Le Pen to przede wszystkim byłby olbrzymi problem dla Niemiec – a pogrążenie się Zachodu we własnych problemach to oddech dla Polski i tak należy na to patrzeć.
Dodatkowo demontaż strefy euro to demontaż niemieckiej dominacji ekonomicznej i gwałtowne podcięcie skrzydeł Berlinowi.
Dla Polski same plusy, wielka szkoda, że nic z tego nie wyszło.
Owszem, wydaje się, że w pierwszym okresie Polska mogłaby odnieść korzyści, lecz w dalszej perspektywie, Francja Le Pen, jako państwo, nie stałaby się naszym przyjacielem, tym bardziej, że cały lub prawie cały establishment jest lewicowej proweniencji i ma niecne intencje. Wielki Wschód rządzi.
Według mnie bardziej niż przyjaciół (hm, tych od zajączka?) potrzebujemy czasu na naprawę i wzmocnienie państwa.
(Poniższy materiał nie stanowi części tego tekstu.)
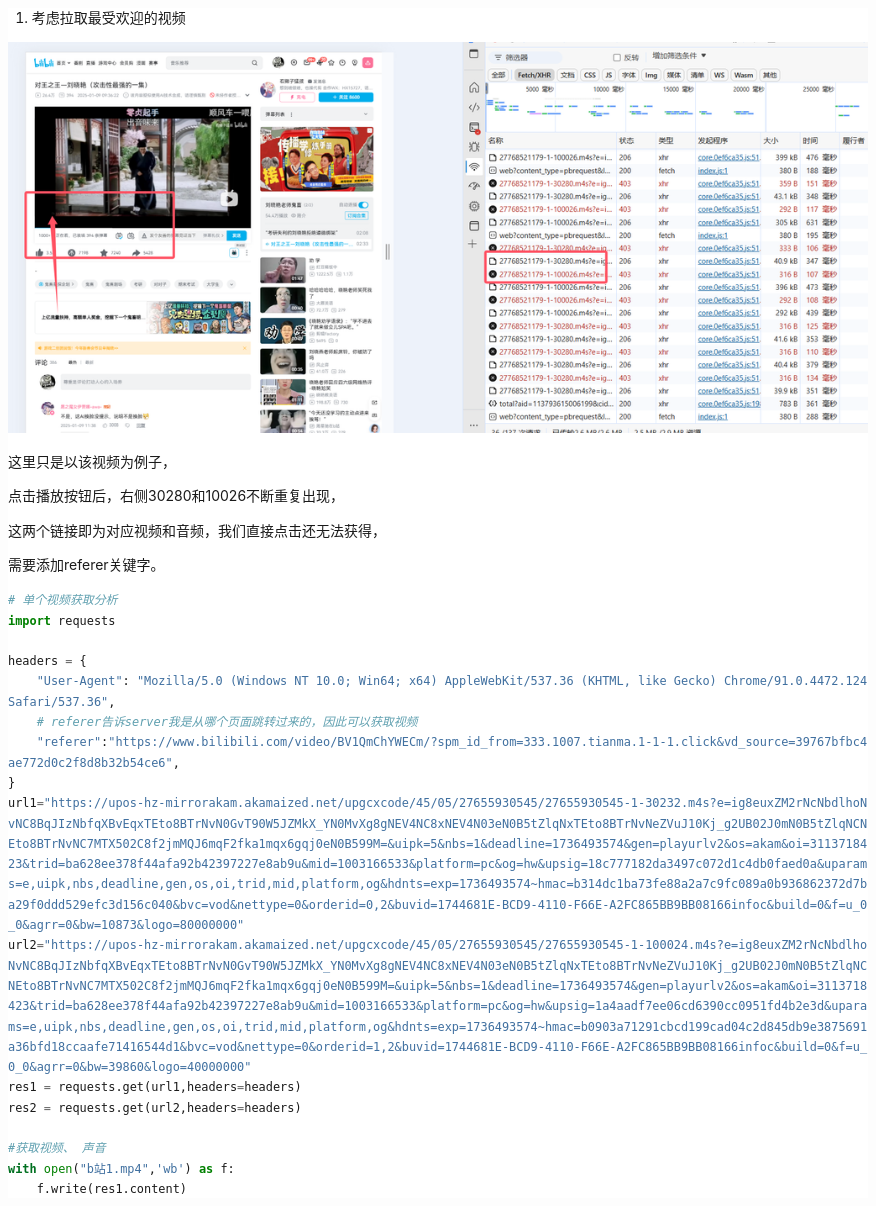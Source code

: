 

1. 考虑拉取最受欢迎的视频

![image-20250110155118238](../picture.asset/image-20250110155118238.png)

这里只是以该视频为例子，

点击播放按钮后，右侧30280和10026不断重复出现，

这两个链接即为对应视频和音频，我们直接点击还无法获得，

需要添加referer关键字。

```python
# 单个视频获取分析
import requests

headers = {
    "User-Agent": "Mozilla/5.0 (Windows NT 10.0; Win64; x64) AppleWebKit/537.36 (KHTML, like Gecko) Chrome/91.0.4472.124 Safari/537.36",
    # referer告诉server我是从哪个页面跳转过来的，因此可以获取视频
    "referer":"https://www.bilibili.com/video/BV1QmChYWECm/?spm_id_from=333.1007.tianma.1-1-1.click&vd_source=39767bfbc4ae772d0c2f8d8b32b54ce6",
}
url1="https://upos-hz-mirrorakam.akamaized.net/upgcxcode/45/05/27655930545/27655930545-1-30232.m4s?e=ig8euxZM2rNcNbdlhoNvNC8BqJIzNbfqXBvEqxTEto8BTrNvN0GvT90W5JZMkX_YN0MvXg8gNEV4NC8xNEV4N03eN0B5tZlqNxTEto8BTrNvNeZVuJ10Kj_g2UB02J0mN0B5tZlqNCNEto8BTrNvNC7MTX502C8f2jmMQJ6mqF2fka1mqx6gqj0eN0B599M=&uipk=5&nbs=1&deadline=1736493574&gen=playurlv2&os=akam&oi=3113718423&trid=ba628ee378f44afa92b42397227e8ab9u&mid=1003166533&platform=pc&og=hw&upsig=18c777182da3497c072d1c4db0faed0a&uparams=e,uipk,nbs,deadline,gen,os,oi,trid,mid,platform,og&hdnts=exp=1736493574~hmac=b314dc1ba73fe88a2a7c9fc089a0b936862372d7ba29f0ddd529efc3d156c040&bvc=vod&nettype=0&orderid=0,2&buvid=1744681E-BCD9-4110-F66E-A2FC865BB9BB08166infoc&build=0&f=u_0_0&agrr=0&bw=10873&logo=80000000"
url2="https://upos-hz-mirrorakam.akamaized.net/upgcxcode/45/05/27655930545/27655930545-1-100024.m4s?e=ig8euxZM2rNcNbdlhoNvNC8BqJIzNbfqXBvEqxTEto8BTrNvN0GvT90W5JZMkX_YN0MvXg8gNEV4NC8xNEV4N03eN0B5tZlqNxTEto8BTrNvNeZVuJ10Kj_g2UB02J0mN0B5tZlqNCNEto8BTrNvNC7MTX502C8f2jmMQJ6mqF2fka1mqx6gqj0eN0B599M=&uipk=5&nbs=1&deadline=1736493574&gen=playurlv2&os=akam&oi=3113718423&trid=ba628ee378f44afa92b42397227e8ab9u&mid=1003166533&platform=pc&og=hw&upsig=1a4aadf7ee06cd6390cc0951fd4b2e3d&uparams=e,uipk,nbs,deadline,gen,os,oi,trid,mid,platform,og&hdnts=exp=1736493574~hmac=b0903a71291cbcd199cad04c2d845db9e3875691a36bfd18ccaafe71416544d1&bvc=vod&nettype=0&orderid=1,2&buvid=1744681E-BCD9-4110-F66E-A2FC865BB9BB08166infoc&build=0&f=u_0_0&agrr=0&bw=39860&logo=40000000"
res1 = requests.get(url1,headers=headers)
res2 = requests.get(url2,headers=headers)

#获取视频、 声音
with open("b站1.mp4",'wb') as f:
    f.write(res1.content)
```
To jest parametr krytyczny i Le Pen mogłaby go nam zapewnić – to w perspektywie bliskiej.
A w dalszej też nie tak źle bo otworzyłaby się rzeczywista dyskusja nad kształtem UE. Obecnie nasze ambitne plany w tym względzie można włożyć między bajki.
Skoro Le Pen taka straszna, niech autorka artykułu pocieszy się Macronem…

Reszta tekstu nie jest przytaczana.